सोमवार, 16 जून 2008

Meet Mr. Vijay K. Malhotra

Meet Mr. Vijay K. Malhotra
Semantics – The Art of Language Computing
Vijay K. Malhotra, a veteran of several years’ service with Indian Railways, now pursues his passion in Indian languages with the BhashaIndia team. This interview highlights Mr. Malhotra’s work in the field of semantics and his association with the development of Office XP in Hindi
Since when did your develop an interest in languages?
V: My interest in languages dates back to my early education days in Gurukul Kangri University, Hardwar with special emphasis on Sanskrit and Hindi, but it was matured in the University of York, UK while teaching Hindi to the students belonging to various ethnic groups across the globe such as the British, Indians and Africans.

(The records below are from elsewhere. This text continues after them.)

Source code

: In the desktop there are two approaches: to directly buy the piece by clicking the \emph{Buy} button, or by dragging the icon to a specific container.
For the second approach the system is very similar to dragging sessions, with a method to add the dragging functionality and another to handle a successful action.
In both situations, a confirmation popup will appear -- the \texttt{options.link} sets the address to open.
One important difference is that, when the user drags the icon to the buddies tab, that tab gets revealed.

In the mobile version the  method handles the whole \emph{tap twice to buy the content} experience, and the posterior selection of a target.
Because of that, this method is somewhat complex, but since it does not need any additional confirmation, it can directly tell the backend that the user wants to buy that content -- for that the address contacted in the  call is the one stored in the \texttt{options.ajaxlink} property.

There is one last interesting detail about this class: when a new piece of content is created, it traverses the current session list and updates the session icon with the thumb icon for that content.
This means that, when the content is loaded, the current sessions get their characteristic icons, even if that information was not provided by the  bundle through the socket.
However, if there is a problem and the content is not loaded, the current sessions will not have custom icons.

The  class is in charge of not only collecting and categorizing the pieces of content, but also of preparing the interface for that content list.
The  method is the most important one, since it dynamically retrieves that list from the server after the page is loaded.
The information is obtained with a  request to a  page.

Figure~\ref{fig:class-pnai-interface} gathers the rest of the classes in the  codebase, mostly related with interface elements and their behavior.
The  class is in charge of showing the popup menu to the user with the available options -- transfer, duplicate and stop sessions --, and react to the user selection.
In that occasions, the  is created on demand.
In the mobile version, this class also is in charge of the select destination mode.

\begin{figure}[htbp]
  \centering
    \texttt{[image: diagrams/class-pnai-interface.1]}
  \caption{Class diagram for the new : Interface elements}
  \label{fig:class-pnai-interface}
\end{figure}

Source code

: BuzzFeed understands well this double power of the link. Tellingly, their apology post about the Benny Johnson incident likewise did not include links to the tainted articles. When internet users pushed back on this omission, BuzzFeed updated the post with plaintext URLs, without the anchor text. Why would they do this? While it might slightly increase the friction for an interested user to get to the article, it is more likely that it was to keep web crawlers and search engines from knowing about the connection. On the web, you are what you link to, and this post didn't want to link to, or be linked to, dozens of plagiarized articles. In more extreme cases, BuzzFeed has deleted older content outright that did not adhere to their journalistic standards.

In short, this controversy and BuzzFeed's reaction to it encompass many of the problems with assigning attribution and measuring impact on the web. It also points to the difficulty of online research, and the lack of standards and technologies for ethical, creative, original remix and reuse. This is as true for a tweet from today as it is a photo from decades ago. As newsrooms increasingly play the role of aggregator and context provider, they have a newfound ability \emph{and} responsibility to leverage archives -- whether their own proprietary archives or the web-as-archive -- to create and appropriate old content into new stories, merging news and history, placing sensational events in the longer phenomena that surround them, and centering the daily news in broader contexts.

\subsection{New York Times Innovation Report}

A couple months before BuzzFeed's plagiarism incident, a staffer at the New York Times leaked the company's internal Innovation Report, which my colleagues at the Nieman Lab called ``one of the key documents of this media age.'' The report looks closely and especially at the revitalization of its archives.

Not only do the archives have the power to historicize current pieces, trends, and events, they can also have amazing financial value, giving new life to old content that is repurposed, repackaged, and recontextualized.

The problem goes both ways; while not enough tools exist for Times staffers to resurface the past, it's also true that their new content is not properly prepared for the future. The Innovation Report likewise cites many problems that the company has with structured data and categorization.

For the first time I realized the importance of Linguistics and Language Technology for teaching a language of foreign origin to the non-natives.
Which feature of languages and their technology makes you passionate about them?
V: When I look at the core of the languages, I find two distinct features in any language of the world: Universal features as well as language-specific features. Universal features are those that are common in all languages belonging to even extremely different languages across the globe such as Hindi, Tamil, English, Chinese and Arabic etc. For example, 'khaayaa' (ate) is a transitive verb, which requires an object to be eaten and a subject who eats. Similarly it requires its subject to be an animate. The tree structure of this verb as well as its universal features such as transitivity is common to all languages of the world, but the use of 'ne' with the subject of this verb is a language-specific feature of Hindi. There are certain features which are language group-specific also. For example, the use of 'ko' along with the subject of a specific sentence pattern is common to all languages in India; i.e. 'Raam Ko Bukhaar Hai' in Hindi 'Malaa Taap Aahe' in Marathi 'Ramakku Jwaram' in Tamil, 'Raamannu Paniyaa Nu' in Malayalam, ‘Ramanige Jvar Ide' in Kannada and 'Ramer Taap Aachhe' in Bengali, but in English it is translated as 'Ram has a fever’. Here you will notice the conspicuous absence of the corresponding use of 'Ko'. This shows that India is one single linguistic zone. If we make use of the technology to analyze these features, we can come out with the most sophisticated language tools such as Language Tutor, Auto Correct, Grammar Checker and even machine translation systems in Indian languages. This is how and why I am passionate about the languages and their technology.
Did your family background play any role in your interest in linguistics?
V: Although I belong to a publishing family, my interest in linguistics grew over time while meeting various challenges of the implementation of Hindi in Government offices and PSUs. However my Gurukul background of studying Hindi and Sanskrit for over 14 years played a crucial role in developing my interest in languages but my interest in linguistics developed while teaching Hindi to non-natives in UK.
What made you retire voluntarily from Indian Railways and go back to your passion?
V: Indian Railways is one of the biggest organizations in the world with the working force of over 16 lakh employees and it has direct contact with the common man. As a Director (Official Languages), I was responsible for introduction of Hindi in day-to-today working of Indian Railways. This provided me an opportunity to find ways and means to implement Hindi at various levels across the country. I was also aware that the atmosphere in southern states is not very congenial to implement Hindi and hence I decided to use both culture and technology to promote Hindi. We used theatre to promote Hindi in non-Hindi speaking areas and we also encouraged the use of regional languages at all points of contact with public and finally technology helped us inculcate the habit of using computers for various language applications in Railways including reservation charts. In spite of this initial success, I found that the Language tools such as Language Tutor, Grammar Checker, Machine Translation System etc, are still not available in the market and if given a chance I would devote the rest of my life to minimize the digital divide between the language (Hindi) and technology. Microsoft offered me this opportunity and now I am back to my initial passion.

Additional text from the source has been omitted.